= EXERCISE PROMPT =
From the line containing "generation \& performance" to the final line of the listing, restate each line word for word and add nothing.

RECORDS PROVIDED Start Marker

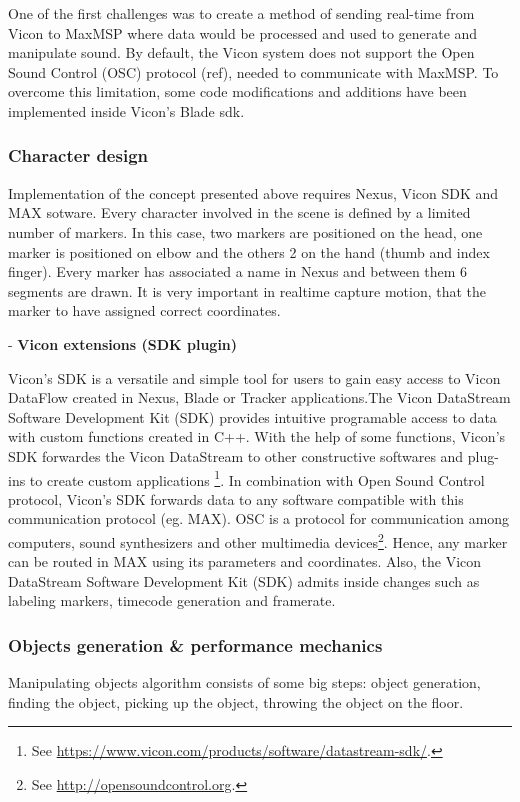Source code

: \documentclass{nime-alternate}
\begin{document}
One of the first challenges was to create a method of sending real-time from Vicon to MaxMSP where data would be processed and used to generate and manipulate sound. By default, the Vicon system does not support the Open Sound Control (OSC) protocol (ref), needed to communicate with MaxMSP. To overcome this limitation, some code modifications and additions have been implemented inside Vicon’s Blade sdk.


\subsubsection{Character design}

Implementation of the concept presented above requires Nexus, Vicon SDK and MAX sotware. Every character involved in the scene is defined by a limited number of markers. In this case, two markers are positioned on the head, one marker is positioned on elbow and the others 2 on the hand (thumb and index finger). Every marker has associated a name in Nexus and between them 6 segments are drawn. It is very important in realtime capture motion, that the marker to have assigned correct coordinates.

- \textbf{Vicon extensions (SDK plugin)} \par
Vicon's SDK is a versatile and simple tool for users to gain easy access to Vicon DataFlow created in Nexus, Blade or Tracker applications.The Vicon DataStream Software Development Kit (SDK) provides intuitive programable access to data with custom functions created in C++. With the help of some functions, Vicon's SDK forwardes the Vicon DataStream to other constructive softwares and plug-ins to create custom applications \footnote{See \url{https://www.vicon.com/products/software/datastream-sdk/}.}. In combination with Open Sound Control protocol, Vicon's SDK forwards data to any software compatible with this communication protocol (eg. MAX). OSC is a protocol for communication among computers, sound synthesizers and other multimedia devices\footnote{See  \url{http://opensoundcontrol.org}.}. Hence, any marker can be routed in MAX using its parameters and coordinates. Also, the Vicon DataStream Software Development Kit (SDK) admits inside changes such as labeling markers, timecode generation and framerate.

\subsubsection{Objects generation \& performance mechanics}
Manipulating objects algorithm consists of some big steps: object generation, finding the object, picking up the object, throwing the object on the floor. 
\end{document}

RECORDS PROVIDED End Marker

= TASK RESULT =
\subsubsection{Objects generation \& performance mechanics}
Manipulating objects algorithm consists of some big steps: object generation, finding the object, picking up the object, throwing the object on the floor. 
\end{document}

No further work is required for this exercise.